(Dataset items)
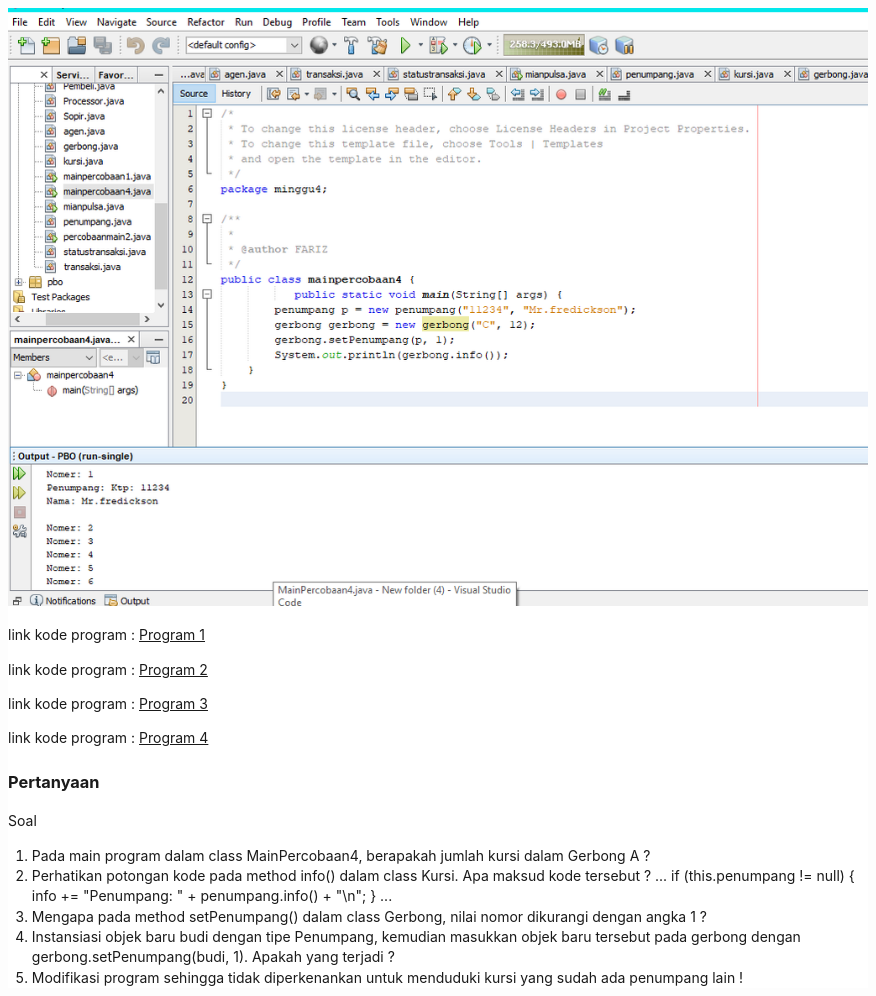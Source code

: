 ![](img/mainpercobaan4.PNG)

link kode program : [Program 1](../../Src/4_Relasi_Class/penumpang.java)

link kode program : [Program 2](../../Src/4_Relasi_Class/kursi.java)

link kode program : [Program 3](../../Src/4_Relasi_Class/gerbong.java)

link kode program : [Program 4](../../Src/4_Relasi_Class/mainpercobaan4.java)

### Pertanyaan

Soal

1. Pada main program dalam class MainPercobaan4, berapakah jumlah kursi dalam
Gerbong A ?
2. Perhatikan potongan kode pada method info() dalam class Kursi. Apa maksud kode
tersebut ?
...
if (this.penumpang != null) {
info += "Penumpang: " + penumpang.info() + "\n";
}
...
3. Mengapa pada method setPenumpang() dalam class Gerbong, nilai nomor dikurangi
dengan angka 1 ?
4. Instansiasi objek baru budi dengan tipe Penumpang, kemudian masukkan objek baru
tersebut pada gerbong dengan gerbong.setPenumpang(budi, 1). Apakah yang
terjadi ?
5. Modifikasi program sehingga tidak diperkenankan untuk menduduki kursi yang sudah ada
penumpang lain !
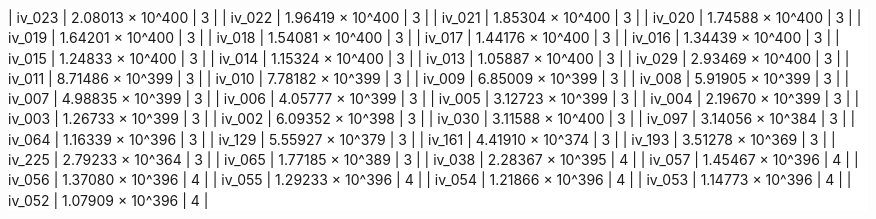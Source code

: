 | iv_023 | 2.08013 × 10^400 | 3 |
| iv_022 | 1.96419 × 10^400 | 3 |
| iv_021 | 1.85304 × 10^400 | 3 |
| iv_020 | 1.74588 × 10^400 | 3 |
| iv_019 | 1.64201 × 10^400 | 3 |
| iv_018 | 1.54081 × 10^400 | 3 |
| iv_017 | 1.44176 × 10^400 | 3 |
| iv_016 | 1.34439 × 10^400 | 3 |
| iv_015 | 1.24833 × 10^400 | 3 |
| iv_014 | 1.15324 × 10^400 | 3 |
| iv_013 | 1.05887 × 10^400 | 3 |
| iv_029 | 2.93469 × 10^400 | 3 |
| iv_011 | 8.71486 × 10^399 | 3 |
| iv_010 | 7.78182 × 10^399 | 3 |
| iv_009 | 6.85009 × 10^399 | 3 |
| iv_008 | 5.91905 × 10^399 | 3 |
| iv_007 | 4.98835 × 10^399 | 3 |
| iv_006 | 4.05777 × 10^399 | 3 |
| iv_005 | 3.12723 × 10^399 | 3 |
| iv_004 | 2.19670 × 10^399 | 3 |
| iv_003 | 1.26733 × 10^399 | 3 |
| iv_002 | 6.09352 × 10^398 | 3 |
| iv_030 | 3.11588 × 10^400 | 3 |
| iv_097 | 3.14056 × 10^384 | 3 |
| iv_064 | 1.16339 × 10^396 | 3 |
| iv_129 | 5.55927 × 10^379 | 3 |
| iv_161 | 4.41910 × 10^374 | 3 |
| iv_193 | 3.51278 × 10^369 | 3 |
| iv_225 | 2.79233 × 10^364 | 3 |
| iv_065 | 1.77185 × 10^389 | 3 |
| iv_038 | 2.28367 × 10^395 | 4 |
| iv_057 | 1.45467 × 10^396 | 4 |
| iv_056 | 1.37080 × 10^396 | 4 |
| iv_055 | 1.29233 × 10^396 | 4 |
| iv_054 | 1.21866 × 10^396 | 4 |
| iv_053 | 1.14773 × 10^396 | 4 |
| iv_052 | 1.07909 × 10^396 | 4 |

Exercise requirements
Apart from the pictures, write every entry out again exactly.

Completed task
Source code

: ![](img/mainpercobaan4.PNG)

link kode program : [Program 1](../../Src/4_Relasi_Class/penumpang.java)

link kode program : [Program 2](../../Src/4_Relasi_Class/kursi.java)

link kode program : [Program 3](../../Src/4_Relasi_Class/gerbong.java)

link kode program : [Program 4](../../Src/4_Relasi_Class/mainpercobaan4.java)

### Pertanyaan

Soal

1. Pada main program dalam class MainPercobaan4, berapakah jumlah kursi dalam
Gerbong A ?
2. Perhatikan potongan kode pada method info() dalam class Kursi. Apa maksud kode
tersebut ?
...
if (this.penumpang != null) {
info += "Penumpang: " + penumpang.info() + "\n";
}
...
3. Mengapa pada method setPenumpang() dalam class Gerbong, nilai nomor dikurangi
dengan angka 1 ?
4. Instansiasi objek baru budi dengan tipe Penumpang, kemudian masukkan objek baru
tersebut pada gerbong dengan gerbong.setPenumpang(budi, 1). Apakah yang
terjadi ?
5. Modifikasi program sehingga tidak diperkenankan untuk menduduki kursi yang sudah ada
penumpang lain !
Source code

: | iv_023 | 2.08013 × 10^400 | 3 |
| iv_022 | 1.96419 × 10^400 | 3 |
| iv_021 | 1.85304 × 10^400 | 3 |
| iv_020 | 1.74588 × 10^400 | 3 |
| iv_019 | 1.64201 × 10^400 | 3 |
| iv_018 | 1.54081 × 10^400 | 3 |
| iv_017 | 1.44176 × 10^400 | 3 |
| iv_016 | 1.34439 × 10^400 | 3 |
| iv_015 | 1.24833 × 10^400 | 3 |
| iv_014 | 1.15324 × 10^400 | 3 |
| iv_013 | 1.05887 × 10^400 | 3 |
| iv_029 | 2.93469 × 10^400 | 3 |
| iv_011 | 8.71486 × 10^399 | 3 |
| iv_010 | 7.78182 × 10^399 | 3 |
| iv_009 | 6.85009 × 10^399 | 3 |
| iv_008 | 5.91905 × 10^399 | 3 |
| iv_007 | 4.98835 × 10^399 | 3 |
| iv_006 | 4.05777 × 10^399 | 3 |
| iv_005 | 3.12723 × 10^399 | 3 |
| iv_004 | 2.19670 × 10^399 | 3 |
| iv_003 | 1.26733 × 10^399 | 3 |
| iv_002 | 6.09352 × 10^398 | 3 |
| iv_030 | 3.11588 × 10^400 | 3 |
| iv_097 | 3.14056 × 10^384 | 3 |
| iv_064 | 1.16339 × 10^396 | 3 |
| iv_129 | 5.55927 × 10^379 | 3 |
| iv_161 | 4.41910 × 10^374 | 3 |
| iv_193 | 3.51278 × 10^369 | 3 |
| iv_225 | 2.79233 × 10^364 | 3 |
| iv_065 | 1.77185 × 10^389 | 3 |
| iv_038 | 2.28367 × 10^395 | 4 |
| iv_057 | 1.45467 × 10^396 | 4 |
| iv_056 | 1.37080 × 10^396 | 4 |
| iv_055 | 1.29233 × 10^396 | 4 |
| iv_054 | 1.21866 × 10^396 | 4 |
| iv_053 | 1.14773 × 10^396 | 4 |
| iv_052 | 1.07909 × 10^396 | 4 |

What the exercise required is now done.